Cl = Volume of distribution X 0.693 ÷ T½
Half-life is the time taken for a drug to go from 100% to 50%. When a drug has a high half-life, the denominator in the equation will be high reducing the clearance. When a drug has a short half-life, then the denominator in the equation will reduce increasing the clearance. This shows that clearance and half-life have an inversely proportional relationship.
Cl 1/∝ T½
Elimination Kinetics
Most drugs work on first-order enzymatic kinetics according to biochemical profile but some drugs are zero-order enzymatic kinetics.

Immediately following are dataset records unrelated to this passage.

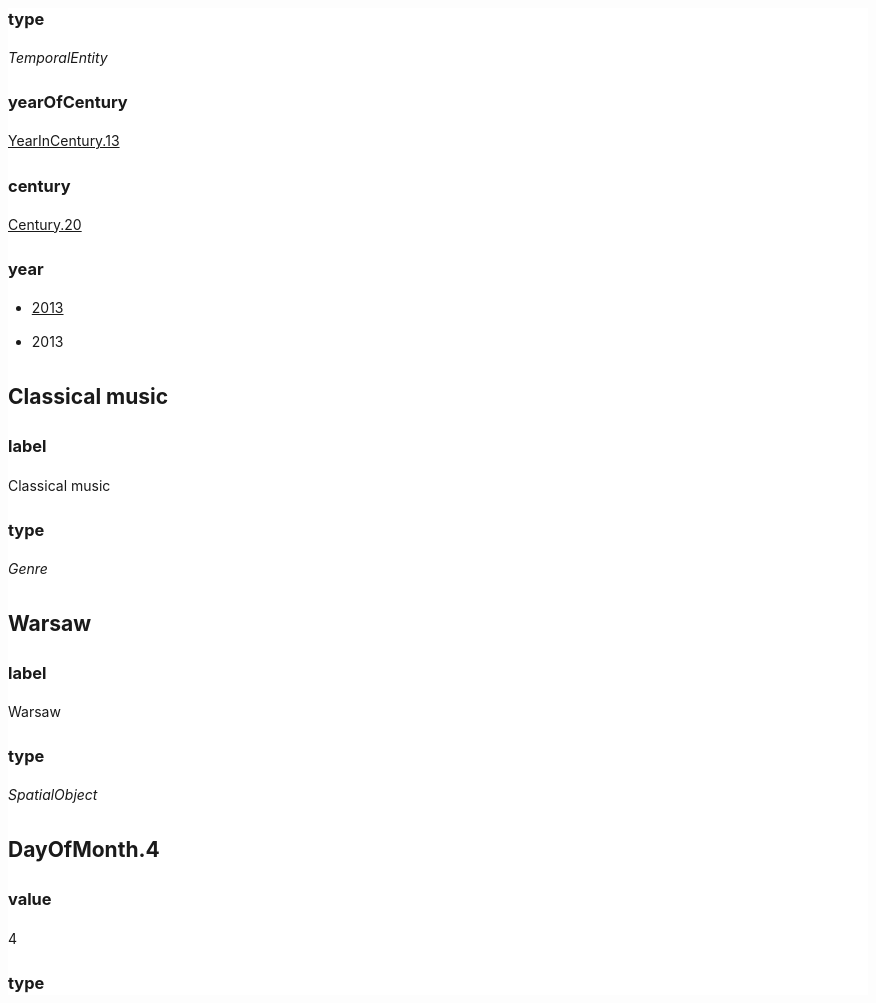 ### type


*TemporalEntity*

### yearOfCentury


[YearInCentury.13](#YearInCentury.13)

### century


[Century.20](#Century.20)

### year

 - [2013](#2013)

 - 2013

## Classical music

### label


Classical music

### type


*Genre*

## Warsaw

### label


Warsaw

### type


*SpatialObject*

## DayOfMonth.4

### value


4

### type

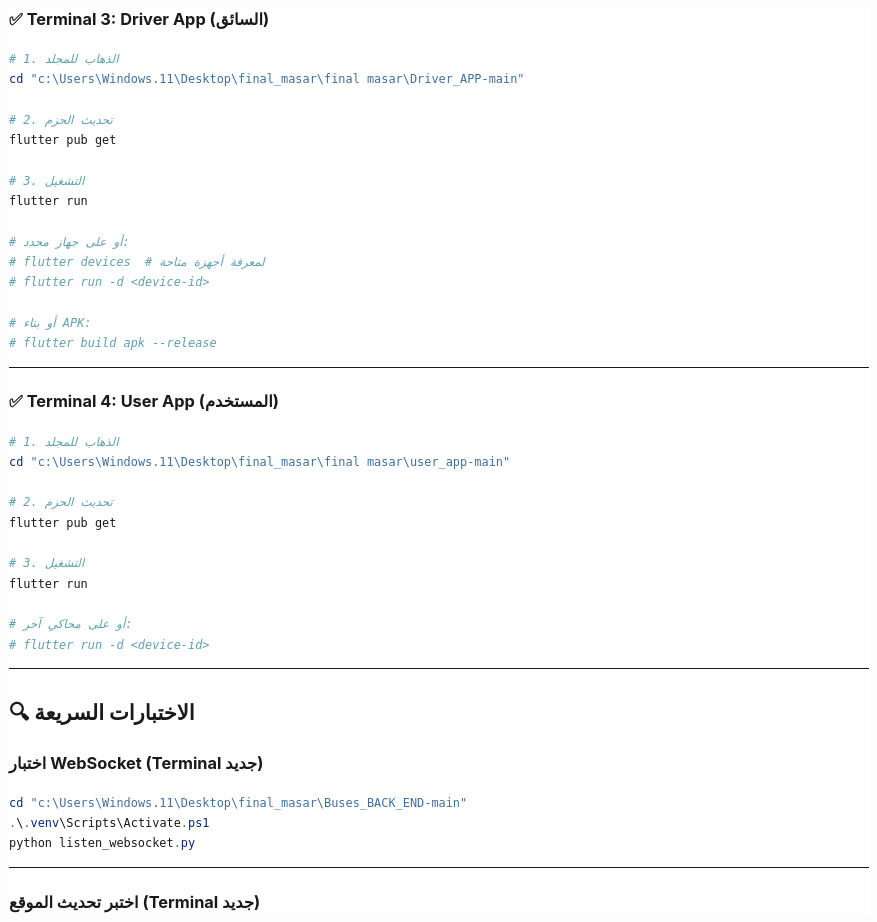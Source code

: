### ✅ Terminal 3: Driver App (السائق)

```powershell
# 1. الذهاب للمجلد
cd "c:\Users\Windows.11\Desktop\final_masar\final masar\Driver_APP-main"

# 2. تحديث الحزم
flutter pub get

# 3. التشغيل
flutter run

# أو على جهاز محدد:
# flutter devices  # لمعرفة أجهزة متاحة
# flutter run -d <device-id>

# أو بناء APK:
# flutter build apk --release
```

---

### ✅ Terminal 4: User App (المستخدم)

```powershell
# 1. الذهاب للمجلد
cd "c:\Users\Windows.11\Desktop\final_masar\final masar\user_app-main"

# 2. تحديث الحزم
flutter pub get

# 3. التشغيل
flutter run

# أو على محاكي آخر:
# flutter run -d <device-id>
```

---

## 🔍 الاختبارات السريعة

### اختبار WebSocket (Terminal جديد)

```powershell
cd "c:\Users\Windows.11\Desktop\final_masar\Buses_BACK_END-main"
.\.venv\Scripts\Activate.ps1
python listen_websocket.py
```

---

### اختبر تحديث الموقع (Terminal جديد)
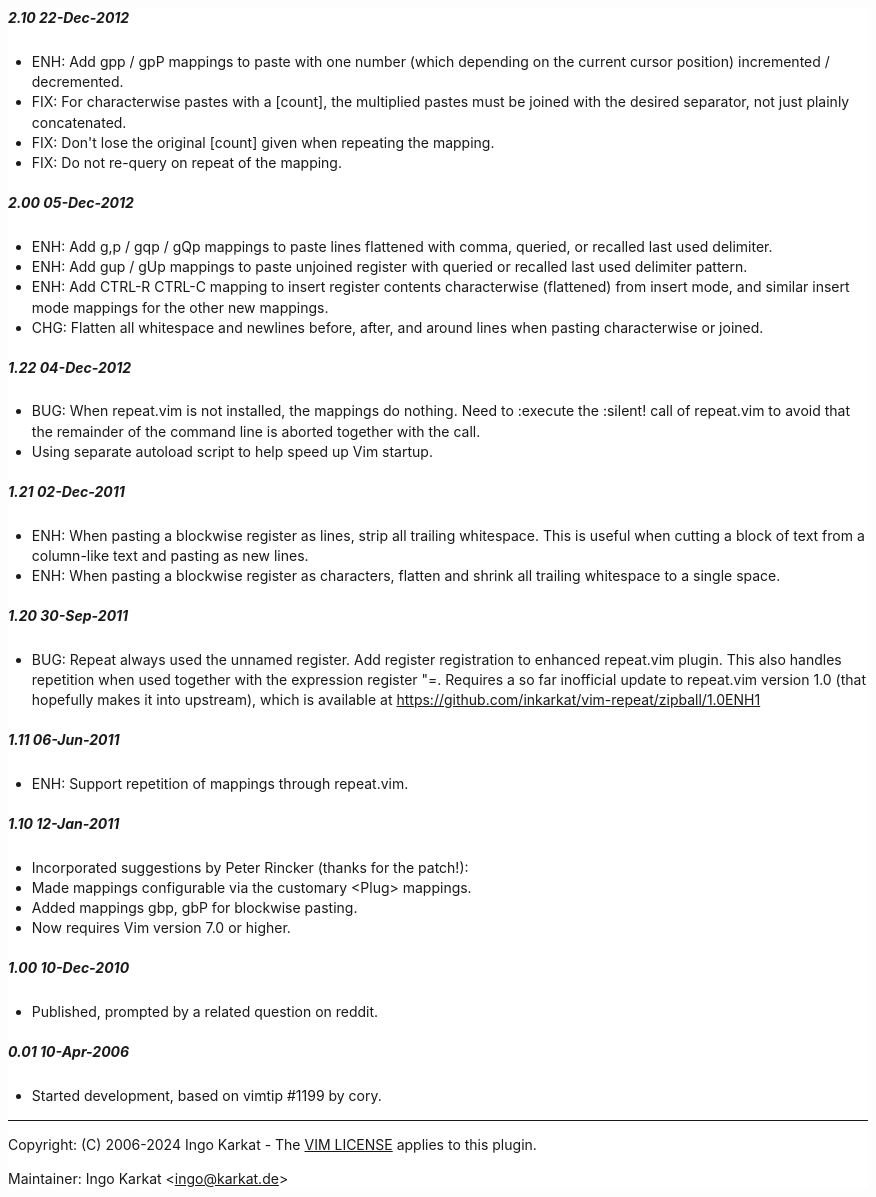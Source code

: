 ##### 2.10    22-Dec-2012
- ENH: Add gpp / gpP mappings to paste with one number (which depending on the
  current cursor position) incremented / decremented.
- FIX: For characterwise pastes with a [count], the multiplied pastes must be
  joined with the desired separator, not just plainly concatenated.
- FIX: Don't lose the original [count] given when repeating the mapping.
- FIX: Do not re-query on repeat of the mapping.

##### 2.00    05-Dec-2012
- ENH: Add g,p / gqp / gQp mappings to paste lines flattened with comma,
  queried, or recalled last used delimiter.
- ENH: Add gup / gUp mappings to paste unjoined register with queried or
  recalled last used delimiter pattern.
- ENH: Add CTRL-R CTRL-C mapping to insert register contents characterwise
  (flattened) from insert mode, and similar insert mode mappings for the other
  new mappings.
- CHG: Flatten all whitespace and newlines before, after, and around lines
  when pasting characterwise or joined.

##### 1.22    04-Dec-2012
- BUG: When repeat.vim is not installed, the mappings do nothing. Need to
  :execute the :silent! call of repeat.vim to avoid that the remainder of the
  command line is aborted together with the call.
- Using separate autoload script to help speed up Vim startup.

##### 1.21    02-Dec-2011
- ENH: When pasting a blockwise register as lines, strip all trailing
  whitespace. This is useful when cutting a block of text from a column-like
  text and pasting as new lines.
- ENH: When pasting a blockwise register as characters, flatten and shrink all
  trailing whitespace to a single space.

##### 1.20    30-Sep-2011
- BUG: Repeat always used the unnamed register. Add register registration to
enhanced repeat.vim plugin. This also handles repetition when used together
with the expression register "=. Requires a so far inofficial update to
repeat.vim version 1.0 (that hopefully makes it into upstream), which is
available at https://github.com/inkarkat/vim-repeat/zipball/1.0ENH1

##### 1.11    06-Jun-2011
- ENH: Support repetition of mappings through repeat.vim.

##### 1.10    12-Jan-2011
- Incorporated suggestions by Peter Rincker (thanks for the patch!):
- Made mappings configurable via the customary &lt;Plug&gt; mappings.
- Added mappings gbp, gbP for blockwise pasting.
- Now requires Vim version 7.0 or higher.

##### 1.00    10-Dec-2010
- Published, prompted by a related question on reddit.

##### 0.01    10-Apr-2006
- Started development, based on vimtip #1199 by cory.

------------------------------------------------------------------------------
Copyright: (C) 2006-2024 Ingo Karkat -
The [VIM LICENSE](http://vimdoc.sourceforge.net/htmldoc/uganda.html#license) applies to this plugin.

Maintainer:     Ingo Karkat &lt;ingo@karkat.de&gt;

First Order enzymatic elimination kinetics
Most drugs operate under the first-order enzymatic kinetic. Their rate of elimination vary but the fraction of drug eliminated per unit of time is constant. For first-order enzymatic kinetics, the half-life is constant. When a drug is given at a 100%, it starts to get eliminated but the rate of how the drug gets eliminated is dependent on the half-life. Since the half-life is constant, a particular percentage of the drug will be eliminated per hour. If the half-life is 50% per hour, then every hour, a drug would have lost 50% of its concentration. If a drug is taken 100mg/l, at 100%, its rate of elimination would reduce by 50% making the drug to be left with 50mg/l, in another hour, the drug would have lost 50% of its concentration, leaving the drug to have 25mg/l, and so on as it will keep decreasing exponentially. In first-order enzymatic kinetics, the amount of drug taken is directly proportional to the rate of elimination. when there is an increase in the number of drugs taken, there will be an increase in the rate of elimination.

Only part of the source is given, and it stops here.